_Problem to solve_
Set down exactly the lines below between the line holding "Video: https://youtu.be/eUrMGCuV_vQ" and the line holding "Enhancing the play features.", inclusive; no other line belongs in the answer.

_Material provided_
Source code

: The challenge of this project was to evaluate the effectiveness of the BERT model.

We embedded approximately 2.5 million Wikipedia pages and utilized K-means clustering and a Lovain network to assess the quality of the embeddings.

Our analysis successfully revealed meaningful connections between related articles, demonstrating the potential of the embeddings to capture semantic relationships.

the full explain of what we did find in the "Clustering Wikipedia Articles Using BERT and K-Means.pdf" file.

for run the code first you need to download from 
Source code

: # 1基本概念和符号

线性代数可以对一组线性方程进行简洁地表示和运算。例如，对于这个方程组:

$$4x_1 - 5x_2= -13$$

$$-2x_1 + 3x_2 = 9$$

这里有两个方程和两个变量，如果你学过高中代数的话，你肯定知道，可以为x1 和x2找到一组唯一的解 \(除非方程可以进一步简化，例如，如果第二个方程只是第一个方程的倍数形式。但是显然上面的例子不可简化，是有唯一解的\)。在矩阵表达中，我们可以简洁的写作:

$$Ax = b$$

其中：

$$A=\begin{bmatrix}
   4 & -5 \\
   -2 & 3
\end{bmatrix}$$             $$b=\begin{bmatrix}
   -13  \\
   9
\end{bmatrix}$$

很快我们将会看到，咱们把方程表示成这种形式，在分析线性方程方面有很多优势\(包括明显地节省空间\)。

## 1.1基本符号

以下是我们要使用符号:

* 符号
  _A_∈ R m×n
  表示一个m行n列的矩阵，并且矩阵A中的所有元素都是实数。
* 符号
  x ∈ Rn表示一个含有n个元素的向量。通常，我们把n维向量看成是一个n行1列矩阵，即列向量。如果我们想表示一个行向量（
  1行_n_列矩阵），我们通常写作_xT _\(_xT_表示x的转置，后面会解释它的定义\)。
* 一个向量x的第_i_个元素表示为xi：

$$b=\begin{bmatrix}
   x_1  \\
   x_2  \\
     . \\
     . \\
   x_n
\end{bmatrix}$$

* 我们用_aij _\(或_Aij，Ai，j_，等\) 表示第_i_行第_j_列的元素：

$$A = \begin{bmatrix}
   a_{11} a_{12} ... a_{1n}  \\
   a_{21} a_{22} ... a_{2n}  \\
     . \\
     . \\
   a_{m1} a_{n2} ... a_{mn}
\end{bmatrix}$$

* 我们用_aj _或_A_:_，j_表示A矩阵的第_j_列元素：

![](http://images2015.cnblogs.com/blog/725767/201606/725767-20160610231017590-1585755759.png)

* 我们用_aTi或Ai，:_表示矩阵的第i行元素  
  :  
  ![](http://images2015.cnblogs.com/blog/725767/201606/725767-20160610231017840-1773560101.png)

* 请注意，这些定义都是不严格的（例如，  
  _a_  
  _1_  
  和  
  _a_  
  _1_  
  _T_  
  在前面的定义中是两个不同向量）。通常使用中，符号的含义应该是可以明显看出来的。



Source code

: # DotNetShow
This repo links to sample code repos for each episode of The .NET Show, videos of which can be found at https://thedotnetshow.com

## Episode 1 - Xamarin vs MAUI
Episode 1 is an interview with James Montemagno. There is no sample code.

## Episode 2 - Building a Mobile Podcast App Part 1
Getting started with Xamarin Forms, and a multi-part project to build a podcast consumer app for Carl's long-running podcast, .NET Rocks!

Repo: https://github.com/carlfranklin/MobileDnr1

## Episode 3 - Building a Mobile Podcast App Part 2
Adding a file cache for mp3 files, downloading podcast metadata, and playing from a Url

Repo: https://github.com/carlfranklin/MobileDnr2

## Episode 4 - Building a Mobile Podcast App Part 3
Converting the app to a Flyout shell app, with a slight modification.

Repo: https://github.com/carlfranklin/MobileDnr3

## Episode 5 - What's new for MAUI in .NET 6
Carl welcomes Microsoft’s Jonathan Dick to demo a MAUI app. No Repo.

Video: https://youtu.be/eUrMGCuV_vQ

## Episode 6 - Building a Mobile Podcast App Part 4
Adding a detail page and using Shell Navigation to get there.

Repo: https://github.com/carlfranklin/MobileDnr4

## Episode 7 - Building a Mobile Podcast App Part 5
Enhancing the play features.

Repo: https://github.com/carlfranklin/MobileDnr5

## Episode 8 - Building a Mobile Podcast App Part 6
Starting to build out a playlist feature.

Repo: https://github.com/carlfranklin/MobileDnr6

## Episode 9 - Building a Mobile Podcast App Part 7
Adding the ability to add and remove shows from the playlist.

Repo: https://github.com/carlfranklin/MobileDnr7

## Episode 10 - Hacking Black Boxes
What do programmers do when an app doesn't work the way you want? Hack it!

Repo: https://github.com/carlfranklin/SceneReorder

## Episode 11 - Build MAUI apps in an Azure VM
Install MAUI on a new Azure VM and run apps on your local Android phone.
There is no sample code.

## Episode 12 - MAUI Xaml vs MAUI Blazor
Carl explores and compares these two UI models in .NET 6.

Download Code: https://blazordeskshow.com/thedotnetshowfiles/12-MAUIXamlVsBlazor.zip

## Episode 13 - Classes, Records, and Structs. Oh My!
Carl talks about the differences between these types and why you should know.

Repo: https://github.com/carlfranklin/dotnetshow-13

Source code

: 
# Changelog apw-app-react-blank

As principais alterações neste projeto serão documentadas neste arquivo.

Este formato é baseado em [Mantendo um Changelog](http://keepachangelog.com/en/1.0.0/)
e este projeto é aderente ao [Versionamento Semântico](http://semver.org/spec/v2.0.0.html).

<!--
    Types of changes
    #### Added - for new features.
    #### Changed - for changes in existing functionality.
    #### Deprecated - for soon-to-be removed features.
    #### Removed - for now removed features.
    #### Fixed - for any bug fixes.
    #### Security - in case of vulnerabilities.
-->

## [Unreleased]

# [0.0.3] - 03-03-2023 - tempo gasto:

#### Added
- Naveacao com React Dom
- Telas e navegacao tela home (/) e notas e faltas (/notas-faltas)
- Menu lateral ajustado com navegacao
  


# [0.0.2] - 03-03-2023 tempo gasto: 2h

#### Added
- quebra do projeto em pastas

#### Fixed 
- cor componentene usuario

_Expected answer_
Video: https://youtu.be/eUrMGCuV_vQ

## Episode 6 - Building a Mobile Podcast App Part 4
Adding a detail page and using Shell Navigation to get there.

Repo: https://github.com/carlfranklin/MobileDnr4

## Episode 7 - Building a Mobile Podcast App Part 5
Enhancing the play features.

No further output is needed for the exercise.